PROBLEM REQUIREMENTS | Copy out, word for word, the lines from the start of the data below through the line containing "### 2\. 结果分析", and no others.

※ ※ ※

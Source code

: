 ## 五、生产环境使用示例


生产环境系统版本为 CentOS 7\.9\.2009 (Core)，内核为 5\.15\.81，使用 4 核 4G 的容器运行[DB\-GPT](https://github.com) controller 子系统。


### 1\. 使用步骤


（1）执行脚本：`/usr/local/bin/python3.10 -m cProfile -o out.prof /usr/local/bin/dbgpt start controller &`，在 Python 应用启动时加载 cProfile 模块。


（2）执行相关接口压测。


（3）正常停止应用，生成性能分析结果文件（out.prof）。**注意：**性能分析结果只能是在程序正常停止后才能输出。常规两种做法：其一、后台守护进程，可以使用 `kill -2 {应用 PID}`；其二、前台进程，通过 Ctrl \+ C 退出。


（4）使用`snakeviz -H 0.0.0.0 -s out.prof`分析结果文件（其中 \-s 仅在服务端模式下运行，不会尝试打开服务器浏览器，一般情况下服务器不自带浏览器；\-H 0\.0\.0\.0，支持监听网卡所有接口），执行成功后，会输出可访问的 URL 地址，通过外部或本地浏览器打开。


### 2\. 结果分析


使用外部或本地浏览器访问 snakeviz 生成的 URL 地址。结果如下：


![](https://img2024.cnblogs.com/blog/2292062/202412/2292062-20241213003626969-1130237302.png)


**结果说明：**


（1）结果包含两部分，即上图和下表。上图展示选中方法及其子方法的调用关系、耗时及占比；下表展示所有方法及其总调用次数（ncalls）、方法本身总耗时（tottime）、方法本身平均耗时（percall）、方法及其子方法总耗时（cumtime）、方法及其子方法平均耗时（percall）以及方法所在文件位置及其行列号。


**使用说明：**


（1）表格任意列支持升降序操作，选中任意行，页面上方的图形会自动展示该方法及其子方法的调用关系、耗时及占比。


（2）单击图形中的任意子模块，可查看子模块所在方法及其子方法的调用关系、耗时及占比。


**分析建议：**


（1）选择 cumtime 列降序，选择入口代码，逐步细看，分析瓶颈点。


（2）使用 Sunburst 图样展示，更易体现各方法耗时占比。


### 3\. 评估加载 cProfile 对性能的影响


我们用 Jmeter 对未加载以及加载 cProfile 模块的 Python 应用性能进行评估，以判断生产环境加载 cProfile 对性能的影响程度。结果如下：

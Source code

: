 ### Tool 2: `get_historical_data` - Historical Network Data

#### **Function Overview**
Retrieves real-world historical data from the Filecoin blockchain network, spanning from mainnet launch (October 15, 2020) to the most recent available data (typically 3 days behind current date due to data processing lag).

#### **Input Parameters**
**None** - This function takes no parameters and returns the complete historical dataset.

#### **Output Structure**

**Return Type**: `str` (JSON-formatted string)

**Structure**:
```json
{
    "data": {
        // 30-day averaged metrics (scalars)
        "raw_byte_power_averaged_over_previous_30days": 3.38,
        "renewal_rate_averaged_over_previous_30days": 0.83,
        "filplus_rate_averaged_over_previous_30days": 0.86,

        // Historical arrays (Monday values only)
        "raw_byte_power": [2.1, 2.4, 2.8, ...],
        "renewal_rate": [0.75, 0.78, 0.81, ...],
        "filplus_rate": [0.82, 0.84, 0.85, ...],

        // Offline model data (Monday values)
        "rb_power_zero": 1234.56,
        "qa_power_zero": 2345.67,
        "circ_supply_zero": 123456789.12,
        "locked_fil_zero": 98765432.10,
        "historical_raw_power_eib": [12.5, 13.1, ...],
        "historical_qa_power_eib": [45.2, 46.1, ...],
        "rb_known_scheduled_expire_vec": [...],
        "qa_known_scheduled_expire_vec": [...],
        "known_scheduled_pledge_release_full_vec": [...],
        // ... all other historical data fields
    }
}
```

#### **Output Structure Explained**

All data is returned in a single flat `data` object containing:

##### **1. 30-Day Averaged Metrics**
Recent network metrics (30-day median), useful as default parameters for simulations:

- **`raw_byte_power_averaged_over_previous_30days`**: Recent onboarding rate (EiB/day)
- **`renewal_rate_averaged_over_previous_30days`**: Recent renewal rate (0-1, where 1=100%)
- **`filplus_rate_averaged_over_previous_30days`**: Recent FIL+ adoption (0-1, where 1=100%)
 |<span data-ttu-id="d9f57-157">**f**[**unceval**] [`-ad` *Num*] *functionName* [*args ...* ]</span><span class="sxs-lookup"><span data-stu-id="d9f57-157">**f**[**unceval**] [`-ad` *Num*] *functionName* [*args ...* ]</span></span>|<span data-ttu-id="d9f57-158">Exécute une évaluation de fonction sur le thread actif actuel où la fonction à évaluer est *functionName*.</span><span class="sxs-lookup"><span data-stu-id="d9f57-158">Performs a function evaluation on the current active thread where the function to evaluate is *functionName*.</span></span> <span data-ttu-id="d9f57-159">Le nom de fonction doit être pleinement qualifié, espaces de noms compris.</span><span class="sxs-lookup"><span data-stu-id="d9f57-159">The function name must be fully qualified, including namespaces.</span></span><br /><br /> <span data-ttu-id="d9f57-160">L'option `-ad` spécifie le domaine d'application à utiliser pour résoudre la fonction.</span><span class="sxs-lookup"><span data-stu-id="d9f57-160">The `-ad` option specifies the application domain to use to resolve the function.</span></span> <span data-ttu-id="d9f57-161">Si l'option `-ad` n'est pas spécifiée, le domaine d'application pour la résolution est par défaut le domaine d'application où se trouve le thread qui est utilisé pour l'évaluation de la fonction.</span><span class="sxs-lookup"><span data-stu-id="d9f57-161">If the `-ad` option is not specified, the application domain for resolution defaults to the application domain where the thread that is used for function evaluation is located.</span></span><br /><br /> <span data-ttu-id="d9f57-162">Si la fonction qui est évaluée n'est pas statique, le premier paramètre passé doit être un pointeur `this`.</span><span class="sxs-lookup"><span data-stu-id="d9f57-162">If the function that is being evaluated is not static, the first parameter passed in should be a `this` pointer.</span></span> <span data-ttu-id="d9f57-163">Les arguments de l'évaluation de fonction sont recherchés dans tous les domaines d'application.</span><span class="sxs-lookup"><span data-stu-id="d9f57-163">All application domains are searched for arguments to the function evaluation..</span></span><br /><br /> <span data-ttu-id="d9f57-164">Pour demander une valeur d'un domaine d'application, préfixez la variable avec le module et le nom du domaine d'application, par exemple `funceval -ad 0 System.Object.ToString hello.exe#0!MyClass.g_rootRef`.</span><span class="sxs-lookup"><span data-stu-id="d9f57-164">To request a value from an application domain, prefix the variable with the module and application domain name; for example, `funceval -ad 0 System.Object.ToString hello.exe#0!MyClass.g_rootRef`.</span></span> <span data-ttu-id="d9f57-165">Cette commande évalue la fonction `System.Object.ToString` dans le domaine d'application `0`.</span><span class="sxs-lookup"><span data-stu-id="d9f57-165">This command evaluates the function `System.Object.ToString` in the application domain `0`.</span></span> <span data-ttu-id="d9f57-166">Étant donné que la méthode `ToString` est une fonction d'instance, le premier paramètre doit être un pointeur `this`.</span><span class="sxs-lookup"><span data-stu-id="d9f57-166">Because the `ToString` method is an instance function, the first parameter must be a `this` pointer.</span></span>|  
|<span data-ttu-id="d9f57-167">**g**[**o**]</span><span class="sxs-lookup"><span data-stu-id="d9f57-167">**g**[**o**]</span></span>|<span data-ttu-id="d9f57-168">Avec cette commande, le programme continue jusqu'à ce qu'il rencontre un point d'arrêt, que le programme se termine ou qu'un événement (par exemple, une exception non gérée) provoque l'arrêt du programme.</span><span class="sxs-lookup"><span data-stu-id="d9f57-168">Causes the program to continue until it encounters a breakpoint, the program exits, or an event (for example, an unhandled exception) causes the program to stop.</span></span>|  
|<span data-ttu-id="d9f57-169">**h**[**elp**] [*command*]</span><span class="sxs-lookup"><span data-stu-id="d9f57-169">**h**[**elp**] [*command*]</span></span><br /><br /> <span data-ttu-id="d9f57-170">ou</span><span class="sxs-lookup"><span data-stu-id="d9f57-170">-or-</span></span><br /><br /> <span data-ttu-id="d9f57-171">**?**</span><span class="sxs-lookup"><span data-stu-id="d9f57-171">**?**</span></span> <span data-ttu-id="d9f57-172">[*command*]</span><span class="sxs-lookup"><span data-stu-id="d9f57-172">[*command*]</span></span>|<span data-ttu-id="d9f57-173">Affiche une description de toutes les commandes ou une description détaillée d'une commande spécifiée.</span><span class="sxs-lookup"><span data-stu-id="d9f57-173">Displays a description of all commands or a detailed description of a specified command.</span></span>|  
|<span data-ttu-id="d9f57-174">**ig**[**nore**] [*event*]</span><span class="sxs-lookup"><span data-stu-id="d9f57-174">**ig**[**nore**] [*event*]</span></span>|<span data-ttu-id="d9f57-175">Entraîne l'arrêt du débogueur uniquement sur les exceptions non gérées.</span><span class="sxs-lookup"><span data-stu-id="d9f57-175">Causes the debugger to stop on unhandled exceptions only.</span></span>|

※ ※ ※

REPLY |
Source code

: ## 五、生产环境使用示例


生产环境系统版本为 CentOS 7\.9\.2009 (Core)，内核为 5\.15\.81，使用 4 核 4G 的容器运行[DB\-GPT](https://github.com) controller 子系统。


### 1\. 使用步骤


（1）执行脚本：`/usr/local/bin/python3.10 -m cProfile -o out.prof /usr/local/bin/dbgpt start controller &`，在 Python 应用启动时加载 cProfile 模块。


（2）执行相关接口压测。


（3）正常停止应用，生成性能分析结果文件（out.prof）。**注意：**性能分析结果只能是在程序正常停止后才能输出。常规两种做法：其一、后台守护进程，可以使用 `kill -2 {应用 PID}`；其二、前台进程，通过 Ctrl \+ C 退出。


（4）使用`snakeviz -H 0.0.0.0 -s out.prof`分析结果文件（其中 \-s 仅在服务端模式下运行，不会尝试打开服务器浏览器，一般情况下服务器不自带浏览器；\-H 0\.0\.0\.0，支持监听网卡所有接口），执行成功后，会输出可访问的 URL 地址，通过外部或本地浏览器打开。


### 2\. 结果分析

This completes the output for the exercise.